Крайне любопытно, что единственная партия, называющая себя преимущественно национальною, а именно московская партия, из которой во время войны сделали своего рода боцмана, ровно ничем не содействовала этому открытию. Правда, панслависты причисляют Гоголя к своим, но это — канонизация Аристотеля. Ни к какой партии Гоголь никогда не принадлежал. Разрешение же загадки кроется в том, что панслависты просто-напросто не знали подлинного народа. Они (употребляя выражение немецкой философии) конструировали себе какой-то русский народ по данным, почерпнутым из Несторовой летописи о традициях других славянских племен, не дав себе труда ознакомиться с тою народностью, какая жила у их ног. Даже поэт-прасол Кольцов никогда не находился среди московских революционеров.
Когда приходит время какой-нибудь идее созреть, ею начинают увлекаться, даже не замечая этого. Один из самых крупных корифеев байроновского направления, после того как он порылся в самой сердцевине мелочного и грубого общества, где все притязавшее на более благородную жизнь должно было заглохнуть от ничтожества жалкого прозябания, — вздумал изобразить по-своему двух бедных крестьян.[355] Одному из них он, конечно шутки ради, придал характер Гете, другому — характер Шиллера.[356] Но по мере того как Тургенев ближе присматривался к помещичьему дому и чердаку бурмистра, он все сильнее увлекался своим предметом. Шутка все исчезала, и поэт нарисовал нам два разных, серьезных поэтических типа русских крестьян. Неподготовленная к этому публика разразилась рукоплесканиями. Художник выступил со вторым своим рассказом «охотника».[357] Этот рассказ был превосходен, — так пошло дальше. Тургенев имел свою особую антипатию, он не стал глодать костей, оставленных ему Гоголем, а занялся преследованием другой добычи: помещика, его жены, его кабинета, управляющего и старосты. Никогда еще раньше внутренняя жизнь помещичьего дома не выставлялась в таком виде на всеобщее посмеяние, ненависть и отвращение. При этом нужно заметить, что Тургенев никогда не накладывает густых красок, никогда не применяет слишком сильных выражений. Наоборот, он повествует с большою пластичностью, употребляет всегда лишь изысканный слог, который необычайно усиливает впечатление от этого поэтически написанного обвинительного акта крепостничеству…
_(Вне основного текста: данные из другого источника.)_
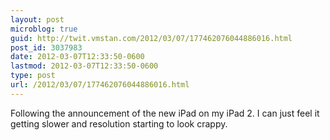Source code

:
 ```yaml
---
layout: post
microblog: true
guid: http://twit.vmstan.com/2012/03/07/177462076044886016.html
post_id: 3037983
date: 2012-03-07T12:33:50-0600
lastmod: 2012-03-07T12:33:50-0600
type: post
url: /2012/03/07/177462076044886016.html
---
```

Following the announcement of the new iPad on my iPad 2. I can just feel it getting slower and resolution starting to look crappy.
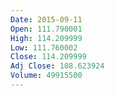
 ```yaml
---
Date: 2015-09-11
Open: 111.790001
High: 114.209999
Low: 111.760002
Close: 114.209999
Adj Close: 108.623924
Volume: 49915500
---
```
…Русская литература… зарождается в сатирах князя Кантемира, пускает корни в комедиях Фонвизина и достигает своего завершения в горьком смехе Грибоедова, в беспощадной иронии Гоголя и в духе отрицания новой школы, не знающем ни страха, ни границ… В самый год смерти Лермонтова появились «Мертвые души» Гоголя.[359]
Наряду с философскими размышлениями Чаадаева и поэтическим раздумьем Лермонтова произведение Гоголя представляет практический курс изучения России. Это — ряд патологических очерков, взятых с натуры и написанных с огромным и совершенно оригинальным талантом.
Гоголь тут не нападает ни на правительство, ни на высшее общество; он расширяет рамки, ценз и выходит за пределы столиц; предметами его вивисекции служат: человек лесов и полей, волк, мелкий дворянчик; чернильная душа, лиса, провинциальный чиновник и их странные самки. Поэзия Гоголя, его скорбный смех — это не только обвинительный акт против подобного нелепого существования, но и мучительный вопль человека, старающегося спастись прежде, чем его заживо похоронят в этом мире безумцев. Подобный вопль мог вырваться из груди человека лишь при условии, если в нем еще не все больное и сохранилась громадная сила возрождения. Гоголь чувствовал — и многие другие чувствовали с ним — позади мертвых душ души живые.